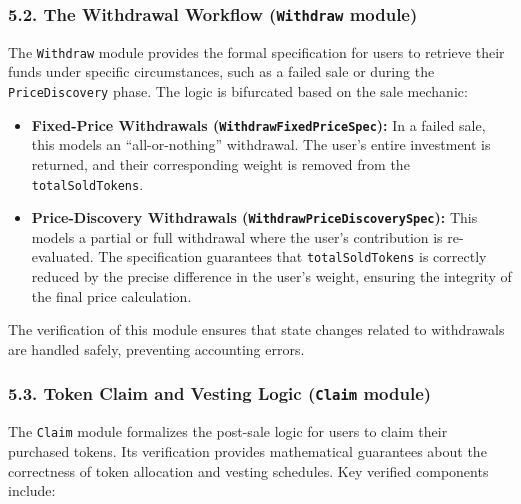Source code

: \documentclass[
  english,
  onecolumn]{article}
\providecommand{\tightlist}{%
  \setlength{\itemsep}{0pt}\setlength{\parskip}{0pt}}
\begin{document}
\subsubsection{\texorpdfstring{5.2. The Withdrawal Workflow
(\texttt{Withdraw}
module)}{5.2. The Withdrawal Workflow (Withdraw module)}}\label{the-withdrawal-workflow-withdraw-module}

The \texttt{Withdraw} module provides the formal specification for users
to retrieve their funds under specific circumstances, such as a failed
sale or during the \texttt{PriceDiscovery} phase. The logic is
bifurcated based on the sale mechanic:

\begin{itemize}
\tightlist
\item
  \textbf{Fixed-Price Withdrawals (\texttt{WithdrawFixedPriceSpec}):} In
  a failed sale, this models an ``all-or-nothing'' withdrawal. The
  user's entire investment is returned, and their corresponding weight
  is removed from the \texttt{totalSoldTokens}.
\item
  \textbf{Price-Discovery Withdrawals
  (\texttt{WithdrawPriceDiscoverySpec}):} This models a partial or full
  withdrawal where the user's contribution is re-evaluated. The
  specification guarantees that \texttt{totalSoldTokens} is correctly
  reduced by the precise difference in the user's weight, ensuring the
  integrity of the final price calculation.
\end{itemize}

The verification of this module ensures that state changes related to
withdrawals are handled safely, preventing accounting errors.

\subsubsection{\texorpdfstring{5.3. Token Claim and Vesting Logic
(\texttt{Claim}
module)}{5.3. Token Claim and Vesting Logic (Claim module)}}\label{token-claim-and-vesting-logic-claim-module}

The \texttt{Claim} module formalizes the post-sale logic for users to
claim their purchased tokens. Its verification provides mathematical
guarantees about the correctness of token allocation and vesting
schedules. Key verified components include:
\end{document}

========

■ Action item: With the line containing "integrity of the final price calculation." as the first and the final line of the records as the last, copy that span exactly and nothing more.

■ Your response:
  integrity of the final price calculation.
\end{itemize}

The verification of this module ensures that state changes related to
withdrawals are handled safely, preventing accounting errors.

\subsubsection{\texorpdfstring{5.3. Token Claim and Vesting Logic
(\texttt{Claim}
module)}{5.3. Token Claim and Vesting Logic (Claim module)}}\label{token-claim-and-vesting-logic-claim-module}

The \texttt{Claim} module formalizes the post-sale logic for users to
claim their purchased tokens. Its verification provides mathematical
guarantees about the correctness of token allocation and vesting
schedules. Key verified components include:
\end{document}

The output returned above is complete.